Life Cycle of a Public Charity - Jeopardizing Exemption
A section 501(c)(3) organization will jeopardize its exemption if it ceases to be operated exclusively for exempt purposes. An organization will be operated exclusively for exempt purposes only if it engages primarily in activities that accomplish the exempt purposes specified in section 501(c)(3). An organization will not be so regarded if more than an insubstantial part of its activities does not further an exempt purpose.

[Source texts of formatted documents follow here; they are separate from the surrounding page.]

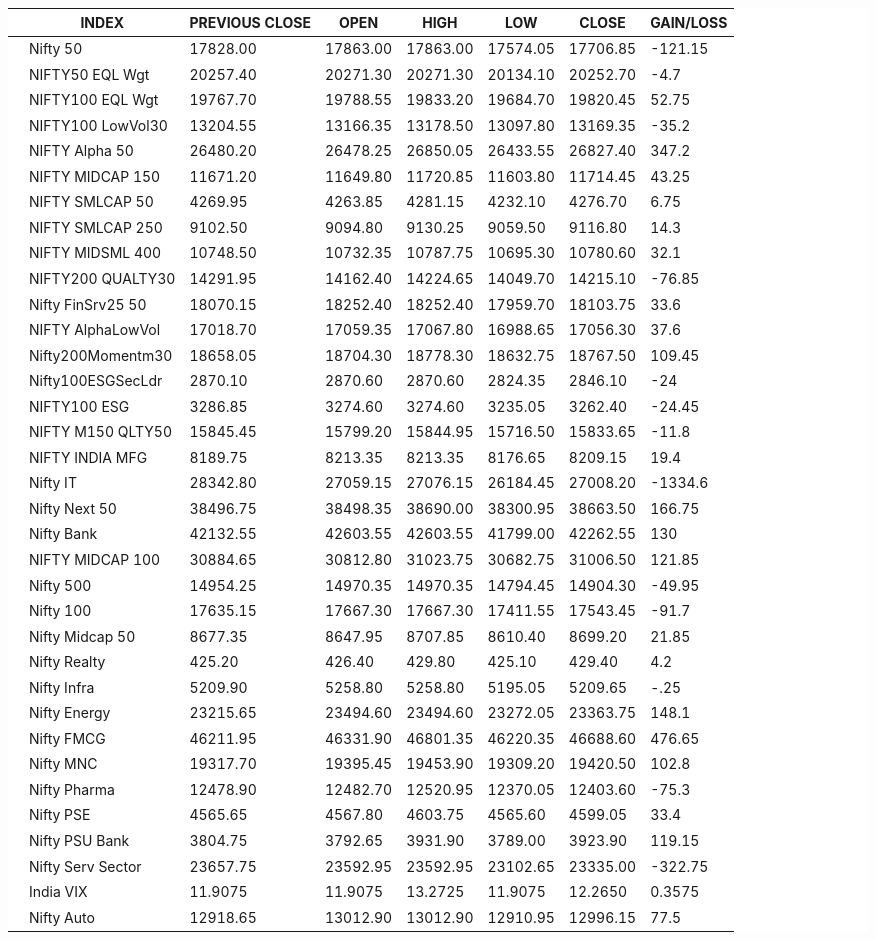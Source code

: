 


|  | INDEX | PREVIOUS CLOSE | OPEN | HIGH | LOW | CLOSE | GAIN/LOSS |
| ----- | ----- | ----- | ----- | ----- | ----- | ----- | ----- |
|  | Nifty 50 | 17828.00 | 17863.00 | 17863.00 | 17574.05 | 17706.85 | -121.15 |
|  | NIFTY50 EQL Wgt | 20257.40 | 20271.30 | 20271.30 | 20134.10 | 20252.70 | -4.7 |
|  | NIFTY100 EQL Wgt | 19767.70 | 19788.55 | 19833.20 | 19684.70 | 19820.45 | 52.75 |
|  | NIFTY100 LowVol30 | 13204.55 | 13166.35 | 13178.50 | 13097.80 | 13169.35 | -35.2 |
|  | NIFTY Alpha 50 | 26480.20 | 26478.25 | 26850.05 | 26433.55 | 26827.40 | 347.2 |
|  | NIFTY MIDCAP 150 | 11671.20 | 11649.80 | 11720.85 | 11603.80 | 11714.45 | 43.25 |
|  | NIFTY SMLCAP 50 | 4269.95 | 4263.85 | 4281.15 | 4232.10 | 4276.70 | 6.75 |
|  | NIFTY SMLCAP 250 | 9102.50 | 9094.80 | 9130.25 | 9059.50 | 9116.80 | 14.3 |
|  | NIFTY MIDSML 400 | 10748.50 | 10732.35 | 10787.75 | 10695.30 | 10780.60 | 32.1 |
|  | NIFTY200 QUALTY30 | 14291.95 | 14162.40 | 14224.65 | 14049.70 | 14215.10 | -76.85 |
|  | Nifty FinSrv25 50 | 18070.15 | 18252.40 | 18252.40 | 17959.70 | 18103.75 | 33.6 |
|  | NIFTY AlphaLowVol | 17018.70 | 17059.35 | 17067.80 | 16988.65 | 17056.30 | 37.6 |
|  | Nifty200Momentm30 | 18658.05 | 18704.30 | 18778.30 | 18632.75 | 18767.50 | 109.45 |
|  | Nifty100ESGSecLdr | 2870.10 | 2870.60 | 2870.60 | 2824.35 | 2846.10 | -24 |
|  | NIFTY100 ESG | 3286.85 | 3274.60 | 3274.60 | 3235.05 | 3262.40 | -24.45 |
|  | NIFTY M150 QLTY50 | 15845.45 | 15799.20 | 15844.95 | 15716.50 | 15833.65 | -11.8 |
|  | NIFTY INDIA MFG | 8189.75 | 8213.35 | 8213.35 | 8176.65 | 8209.15 | 19.4 |
|  | Nifty IT | 28342.80 | 27059.15 | 27076.15 | 26184.45 | 27008.20 | -1334.6 |
|  | Nifty Next 50 | 38496.75 | 38498.35 | 38690.00 | 38300.95 | 38663.50 | 166.75 |
|  | Nifty Bank | 42132.55 | 42603.55 | 42603.55 | 41799.00 | 42262.55 | 130 |
|  | NIFTY MIDCAP 100 | 30884.65 | 30812.80 | 31023.75 | 30682.75 | 31006.50 | 121.85 |
|  | Nifty 500 | 14954.25 | 14970.35 | 14970.35 | 14794.45 | 14904.30 | -49.95 |
|  | Nifty 100 | 17635.15 | 17667.30 | 17667.30 | 17411.55 | 17543.45 | -91.7 |
|  | Nifty Midcap 50 | 8677.35 | 8647.95 | 8707.85 | 8610.40 | 8699.20 | 21.85 |
|  | Nifty Realty | 425.20 | 426.40 | 429.80 | 425.10 | 429.40 | 4.2 |
|  | Nifty Infra | 5209.90 | 5258.80 | 5258.80 | 5195.05 | 5209.65 | -.25 |
|  | Nifty Energy | 23215.65 | 23494.60 | 23494.60 | 23272.05 | 23363.75 | 148.1 |
|  | Nifty FMCG | 46211.95 | 46331.90 | 46801.35 | 46220.35 | 46688.60 | 476.65 |
|  | Nifty MNC | 19317.70 | 19395.45 | 19453.90 | 19309.20 | 19420.50 | 102.8 |
|  | Nifty Pharma | 12478.90 | 12482.70 | 12520.95 | 12370.05 | 12403.60 | -75.3 |
|  | Nifty PSE | 4565.65 | 4567.80 | 4603.75 | 4565.60 | 4599.05 | 33.4 |
|  | Nifty PSU Bank | 3804.75 | 3792.65 | 3931.90 | 3789.00 | 3923.90 | 119.15 |
|  | Nifty Serv Sector | 23657.75 | 23592.95 | 23592.95 | 23102.65 | 23335.00 | -322.75 |
|  | India VIX | 11.9075 | 11.9075 | 13.2725 | 11.9075 | 12.2650 | 0.3575 |
|  | Nifty Auto | 12918.65 | 13012.90 | 13012.90 | 12910.95 | 12996.15 | 77.5 |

A 501(c)(3) organization:
- must absolutely refrain from participating in the political campaigns of candidates for local, state, or federal office
- must restrict its lobbying activities to an insubstantial part of its total activities
- must ensure that its earnings do not inure to the benefit of any private shareholder or individual
- must not operate for the benefit of private interests such as those of its founder, the founder's family, its shareholders or persons controlled by such interests
- must not operate for the primary purpose of conducting a trade or business that is not related to its exempt purpose, such as a school's operation of a factory
- may not provide commercial-type insurance as a substantial part of its activities
- may not have purposes or activities that are illegal or violate fundamental public policy
- must satisfy annual filing requirements
In addition to loss of the organization's section 501(c)(3) exempt status, activities constituting inurement may result in the imposition of penalty excise taxes on individuals benefiting from excess benefit transactions.
A tax-exempt organization that does not file a required annual return or notice for three consecutive years automatically loses its tax-exempt status.